## WHAT YOU HAVE TO DO
Each record should be reproduced exactly.

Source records
========================================
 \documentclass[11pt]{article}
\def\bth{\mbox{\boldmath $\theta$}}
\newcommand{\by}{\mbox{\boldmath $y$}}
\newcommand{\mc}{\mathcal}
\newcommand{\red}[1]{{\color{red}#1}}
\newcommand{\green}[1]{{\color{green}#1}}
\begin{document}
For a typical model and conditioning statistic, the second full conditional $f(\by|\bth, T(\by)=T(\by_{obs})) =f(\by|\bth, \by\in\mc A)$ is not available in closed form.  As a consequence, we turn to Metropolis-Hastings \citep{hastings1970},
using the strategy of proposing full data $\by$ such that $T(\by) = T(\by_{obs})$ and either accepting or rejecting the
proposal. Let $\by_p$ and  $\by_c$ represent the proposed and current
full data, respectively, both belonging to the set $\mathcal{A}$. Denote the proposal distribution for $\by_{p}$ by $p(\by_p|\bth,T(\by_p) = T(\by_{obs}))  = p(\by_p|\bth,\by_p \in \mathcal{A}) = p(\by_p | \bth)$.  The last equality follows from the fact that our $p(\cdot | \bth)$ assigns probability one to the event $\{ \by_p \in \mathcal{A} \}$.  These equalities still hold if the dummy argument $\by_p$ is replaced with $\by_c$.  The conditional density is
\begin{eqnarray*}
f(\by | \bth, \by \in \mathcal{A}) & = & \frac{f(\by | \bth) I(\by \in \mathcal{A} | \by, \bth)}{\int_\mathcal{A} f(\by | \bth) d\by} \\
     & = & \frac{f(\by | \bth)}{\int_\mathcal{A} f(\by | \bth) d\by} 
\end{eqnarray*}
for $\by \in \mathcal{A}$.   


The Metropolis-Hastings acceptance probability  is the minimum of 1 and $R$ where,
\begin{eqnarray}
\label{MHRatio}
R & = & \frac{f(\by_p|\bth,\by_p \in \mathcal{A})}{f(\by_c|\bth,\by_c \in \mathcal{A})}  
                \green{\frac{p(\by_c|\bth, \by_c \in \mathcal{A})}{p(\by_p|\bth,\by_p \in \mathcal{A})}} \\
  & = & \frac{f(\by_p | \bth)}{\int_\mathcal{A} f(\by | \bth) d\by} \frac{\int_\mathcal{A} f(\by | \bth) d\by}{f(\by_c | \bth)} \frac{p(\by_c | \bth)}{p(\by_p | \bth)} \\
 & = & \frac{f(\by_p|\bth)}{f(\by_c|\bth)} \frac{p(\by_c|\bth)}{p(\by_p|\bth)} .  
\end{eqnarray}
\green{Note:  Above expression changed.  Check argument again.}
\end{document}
========================================
## REPLY TO THE EXERCISE
 \documentclass[11pt]{article}
\def\bth{\mbox{\boldmath $\theta$}}
\newcommand{\by}{\mbox{\boldmath $y$}}
\newcommand{\mc}{\mathcal}
\newcommand{\red}[1]{{\color{red}#1}}
\newcommand{\green}[1]{{\color{green}#1}}
\begin{document}
For a typical model and conditioning statistic, the second full conditional $f(\by|\bth, T(\by)=T(\by_{obs})) =f(\by|\bth, \by\in\mc A)$ is not available in closed form.  As a consequence, we turn to Metropolis-Hastings \citep{hastings1970},
using the strategy of proposing full data $\by$ such that $T(\by) = T(\by_{obs})$ and either accepting or rejecting the
proposal. Let $\by_p$ and  $\by_c$ represent the proposed and current
full data, respectively, both belonging to the set $\mathcal{A}$. Denote the proposal distribution for $\by_{p}$ by $p(\by_p|\bth,T(\by_p) = T(\by_{obs}))  = p(\by_p|\bth,\by_p \in \mathcal{A}) = p(\by_p | \bth)$.  The last equality follows from the fact that our $p(\cdot | \bth)$ assigns probability one to the event $\{ \by_p \in \mathcal{A} \}$.  These equalities still hold if the dummy argument $\by_p$ is replaced with $\by_c$.  The conditional density is
\begin{eqnarray*}
f(\by | \bth, \by \in \mathcal{A}) & = & \frac{f(\by | \bth) I(\by \in \mathcal{A} | \by, \bth)}{\int_\mathcal{A} f(\by | \bth) d\by} \\
     & = & \frac{f(\by | \bth)}{\int_\mathcal{A} f(\by | \bth) d\by} 
\end{eqnarray*}
for $\by \in \mathcal{A}$.   


The Metropolis-Hastings acceptance probability  is the minimum of 1 and $R$ where,
\begin{eqnarray}
\label{MHRatio}
R & = & \frac{f(\by_p|\bth,\by_p \in \mathcal{A})}{f(\by_c|\bth,\by_c \in \mathcal{A})}  
                \green{\frac{p(\by_c|\bth, \by_c \in \mathcal{A})}{p(\by_p|\bth,\by_p \in \mathcal{A})}} \\
  & = & \frac{f(\by_p | \bth)}{\int_\mathcal{A} f(\by | \bth) d\by} \frac{\int_\mathcal{A} f(\by | \bth) d\by}{f(\by_c | \bth)} \frac{p(\by_c | \bth)}{p(\by_p | \bth)} \\
 & = & \frac{f(\by_p|\bth)}{f(\by_c|\bth)} \frac{p(\by_c|\bth)}{p(\by_p|\bth)} .  
\end{eqnarray}
\green{Note:  Above expression changed.  Check argument again.}
\end{document}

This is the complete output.